Darjeeling’s claim for a separate administrative area is from 1907. Although, in the 1980s, the word “Gorkhaland” was invented by the Gorkha National Liberation Front (GNLF) member, Subhash Ghising. The Gorkhaland Movement is a movement focused primarily on West Bengal’s Darjeeling Hills, which demands the creation of a separate Gorkhaland state. Gorkhaland comprises the Nepali-speaking people of Darjeeling, Kalimpong, Kurseong and other West-Bengal hilly districts. The people who belong to these areas have differences in behaviour, culture and language with the West-Bengal population.
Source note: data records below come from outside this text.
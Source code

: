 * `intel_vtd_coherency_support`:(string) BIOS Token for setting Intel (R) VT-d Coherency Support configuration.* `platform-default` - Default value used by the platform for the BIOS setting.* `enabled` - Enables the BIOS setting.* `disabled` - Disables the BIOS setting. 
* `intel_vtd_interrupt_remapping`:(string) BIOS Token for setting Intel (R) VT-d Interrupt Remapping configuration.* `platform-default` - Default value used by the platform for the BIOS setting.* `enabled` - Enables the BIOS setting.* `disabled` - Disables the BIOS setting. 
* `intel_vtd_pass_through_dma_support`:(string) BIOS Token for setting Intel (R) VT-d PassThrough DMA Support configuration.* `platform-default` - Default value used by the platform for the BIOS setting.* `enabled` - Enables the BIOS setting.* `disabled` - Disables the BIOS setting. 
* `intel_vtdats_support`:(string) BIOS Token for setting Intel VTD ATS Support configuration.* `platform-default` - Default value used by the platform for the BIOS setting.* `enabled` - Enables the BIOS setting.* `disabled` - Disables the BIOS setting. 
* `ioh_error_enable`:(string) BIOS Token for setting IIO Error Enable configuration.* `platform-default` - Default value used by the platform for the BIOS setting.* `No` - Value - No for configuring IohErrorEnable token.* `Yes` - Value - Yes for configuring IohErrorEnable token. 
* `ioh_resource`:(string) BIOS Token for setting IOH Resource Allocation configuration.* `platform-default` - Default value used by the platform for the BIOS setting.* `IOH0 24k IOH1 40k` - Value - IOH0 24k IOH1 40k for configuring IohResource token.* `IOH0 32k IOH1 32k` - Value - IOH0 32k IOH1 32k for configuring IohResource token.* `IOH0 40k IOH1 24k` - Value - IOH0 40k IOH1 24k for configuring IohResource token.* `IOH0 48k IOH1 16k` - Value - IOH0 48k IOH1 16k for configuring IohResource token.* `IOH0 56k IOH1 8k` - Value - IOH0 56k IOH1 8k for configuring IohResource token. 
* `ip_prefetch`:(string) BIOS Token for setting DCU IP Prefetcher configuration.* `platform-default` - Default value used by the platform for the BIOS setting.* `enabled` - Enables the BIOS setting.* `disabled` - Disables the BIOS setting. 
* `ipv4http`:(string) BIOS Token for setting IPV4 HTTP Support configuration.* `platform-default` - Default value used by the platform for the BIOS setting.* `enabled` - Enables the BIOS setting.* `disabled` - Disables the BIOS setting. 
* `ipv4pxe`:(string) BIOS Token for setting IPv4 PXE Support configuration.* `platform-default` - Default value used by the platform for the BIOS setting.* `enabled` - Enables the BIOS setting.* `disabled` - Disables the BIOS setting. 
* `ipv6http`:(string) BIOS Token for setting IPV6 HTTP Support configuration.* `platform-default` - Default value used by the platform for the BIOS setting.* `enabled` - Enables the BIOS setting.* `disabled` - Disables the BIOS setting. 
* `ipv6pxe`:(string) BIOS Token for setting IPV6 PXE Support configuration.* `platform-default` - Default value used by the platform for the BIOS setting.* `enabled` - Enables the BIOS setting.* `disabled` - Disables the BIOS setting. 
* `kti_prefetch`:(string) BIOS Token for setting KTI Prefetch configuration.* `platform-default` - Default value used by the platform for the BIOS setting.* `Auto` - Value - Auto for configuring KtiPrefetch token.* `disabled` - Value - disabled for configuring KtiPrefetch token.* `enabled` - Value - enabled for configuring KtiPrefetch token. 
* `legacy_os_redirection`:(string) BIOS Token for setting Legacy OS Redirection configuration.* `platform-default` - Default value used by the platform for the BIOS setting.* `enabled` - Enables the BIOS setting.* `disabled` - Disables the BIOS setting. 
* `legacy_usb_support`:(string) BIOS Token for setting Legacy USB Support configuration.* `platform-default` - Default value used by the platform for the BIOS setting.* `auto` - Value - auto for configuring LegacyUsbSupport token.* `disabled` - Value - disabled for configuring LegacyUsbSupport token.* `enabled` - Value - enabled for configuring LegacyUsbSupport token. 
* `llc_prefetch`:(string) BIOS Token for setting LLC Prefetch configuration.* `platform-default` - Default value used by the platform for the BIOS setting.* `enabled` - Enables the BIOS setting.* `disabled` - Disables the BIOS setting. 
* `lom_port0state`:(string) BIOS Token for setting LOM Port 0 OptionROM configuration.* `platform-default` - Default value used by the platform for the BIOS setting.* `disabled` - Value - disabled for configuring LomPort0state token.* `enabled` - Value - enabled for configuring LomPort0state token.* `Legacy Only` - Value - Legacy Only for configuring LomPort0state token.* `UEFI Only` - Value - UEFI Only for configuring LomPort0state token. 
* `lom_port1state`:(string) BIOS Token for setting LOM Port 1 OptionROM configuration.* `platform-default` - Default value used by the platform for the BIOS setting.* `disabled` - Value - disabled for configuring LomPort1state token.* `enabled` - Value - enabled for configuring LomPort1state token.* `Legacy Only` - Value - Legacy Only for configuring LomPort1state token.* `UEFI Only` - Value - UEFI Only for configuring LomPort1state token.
Influenced by the move of the Center to create the Union territories of Jammu and Kashmir and Ladakh, the National Gorkhaland Committee (NGC) has requested the establishment of Union territory of Gorkhaland in the Darjeeling hill region of West Bengal. The question of statehood and the introduction of the Constitution’s sixth schedule have been the main demands in the hills since the launch of the protracted Gorkhaland movement in 1986. The decision of the Center to revoke Article 370 provisions and to bifurcate Jammu and Kashmir has rekindled hope among the major hill parties, who want Darjeeling to also be a separate Union territory with a legislature. Darjeeling’s Bharatiya Janata Party (BJP) MP, Raju Bista, said that he was optimistic that by 2024, the assurance by the saffron party of a “permanent political solution” in the hills would become a reality.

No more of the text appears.